1.
Chego ao grande empreendimento turístico e o porteiro, que faz as vezes do segurança, não me deixa entrar. Ele explica-me que posso ver o pôr-do-sol ali mesmo à entrada, mas que o hotel não aceita não hóspedes. Eu sou um não hóspede. Tanto que me contento com o sol a pôr-se no mar como uma melodia que enternece. Um sol alaranjado e oceânico. De um lado esse sol enorme, redondo e esmaecendo-se ao crepúsculo. Doutro lado, o porteiro pensativo entre as minhas razões e as razões do hotel.
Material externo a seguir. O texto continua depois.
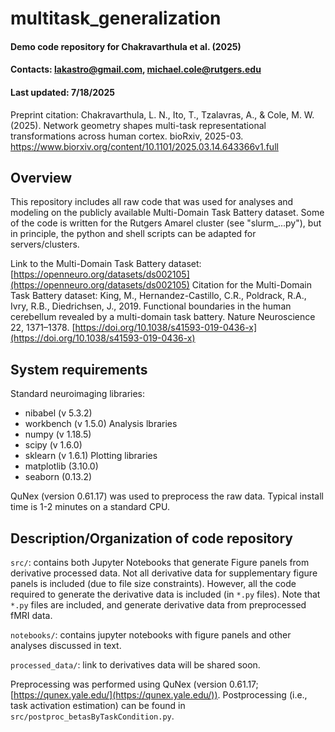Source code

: # multitask_generalization
#### Demo code repository for Chakravarthula et al. (2025)
#### Contacts: lakastro@gmail.com, michael.cole@rutgers.edu
#### Last updated: 7/18/2025

Preprint citation: Chakravarthula, L. N., Ito, T., Tzalavras, A., & Cole, M. W. (2025). Network geometry shapes multi-task representational transformations across human cortex. bioRxiv, 2025-03. https://www.biorxiv.org/content/10.1101/2025.03.14.643366v1.full

## Overview

This repository includes all raw code that was used for analyses and modeling on the publicly available Multi-Domain Task Battery dataset. Some of the code is written for the Rutgers Amarel cluster (see "slurm_...py"), but in principle, the python and shell scripts can be adapted for servers/clusters.

Link to the Multi-Domain Task Battery dataset: [https://openneuro.org/datasets/ds002105](https://openneuro.org/datasets/ds002105)
Citation for the Multi-Domain Task Battery dataset:
King, M., Hernandez-Castillo, C.R., Poldrack, R.A., Ivry, R.B., Diedrichsen, J., 2019. Functional boundaries in the human cerebellum revealed by a multi-domain task battery. Nature Neuroscience 22, 1371–1378. [https://doi.org/10.1038/s41593-019-0436-x](https://doi.org/10.1038/s41593-019-0436-x)

## System requirements

Standard neuroimaging libraries:
*   nibabel (v 5.3.2)
*   workbench (v 1.5.0)
Analysis lbraries 
*   numpy (v 1.18.5) 
*   scipy (v 1.6.0)
*   sklearn (v 1.6.1)
Plotting libraries 
*   matplotlib (3.10.0)
*   seaborn (0.13.2)

QuNex (version 0.61.17) was used to preprocess the raw data.
Typical install time is 1-2 minutes on a standard CPU.

## Description/Organization of code repository

`src/`: contains both Jupyter Notebooks that generate Figure panels from derivative processed data. Not all derivative data for supplementary figure panels is included (due to file size constraints). However, all the code required to generate the derivative data is included (in `*.py` files). Note that `*.py` files are included, and generate derivative data from preprocessed fMRI data.

`notebooks/`: contains jupyter notebooks with figure panels and other analyses discussed in text.

`processed_data/`: link to derivatives data will be shared soon.

Preprocessing was performed using QuNex (version 0.61.17; [https://qunex.yale.edu/](https://qunex.yale.edu/)). Postprocessing (i.e., task activation estimation) can be found in `src/postproc_betasByTaskCondition.py`.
Entre o meu bilhete de identidade (cidadão cabo-verdiano, pois com certeza), que me deixa à porta, e a ausente pulseirinha (jura-me o porteiro nas vezes do segurança), que me faria entrar no portentoso hotel…
2.
No aeroporto, já uma vendedeira me informara das suas vendas nulas. Os turistas que chegam ou partem, tendo pago à origem o tudo incluído, não têm dinheiro para comprar um souvenir da terra sequer. O t-shirt, o bibelot de casca de coco ou de pedra, o CD, o cartão postal, a garrafa de grogue, o ponche de mel e de coco, o atum de conserva…tudo fica literalmente às moscas. Na esplanada do aeroporto, a balconista também tem queixas: “Nem uma garrafinha de água!” Os turistas chegam e partem, liderados por um tour manager, sem terem espaço para conviver com as pessoas da terra. É-lhes desenhado um cenário exótico da ilha – as suas dunas de areia, as suas praias intermináveis, as suas estradas entre ravinas -, cujo pacote deve ser comprado à priori na agência de viagens…
3.
De repente, consigo falar com um turista acidental. Um que foge da muralha do grande hotel e vem ver o pôr-do-sol cá fora. Este quer saber da língua, da música, da poesia e da culinária de Cabo Verde. Sabe que temos um país de rendimento médio e em cumprimento dos objectivos do milénio. É um evadido, um subversivo. Não se contenta com sol e praia, com os passeios pela ilha nos autocarros alugados pela operadora turística. Diz-se farto de comer pasta e pizza em Cabo Verde. Cioso de sentir o Petit Pays que Cesária Évora canta, diz ele. De repente, consigo falar com um turista incidental. Um que rompe o circuito, o bloqueio que o circuito cria. Um perigoso, amante fervoroso do pôr-do-sol cá fora…
4.
Não deveria haver um sistema híbrido, alternativo ao all inclusive dos hotéis e das aldeias turísticas, de Cabo Verde? Algo que, sem perder a selectividade, contornasse (e controlasse) a versão de turismo da pulseirinha? E que permitisse maior interacção do turista com a comunidade? Naturalmente que, sendo criativos e inovadores, não nos faltarão ideias originais ou soluções, como agora é moda dizer, para humanizar (se não mesmo crioulizar) o circuito turístico cabo-verdiano. Tão pouco nos faltarão engenho e arte para acrescentar a tais soluções a cabo-verdianidade com os seus ingredientes da arte e do folclore. Ademais, não nos dispomos a mostrar a cor da pulseirinha diante um Cuba Libre, já que Grogue de Santo Antão e Vinho do Fogo não estão no cardápio. Enfim, é tudo incluído…menos Cabo Verde!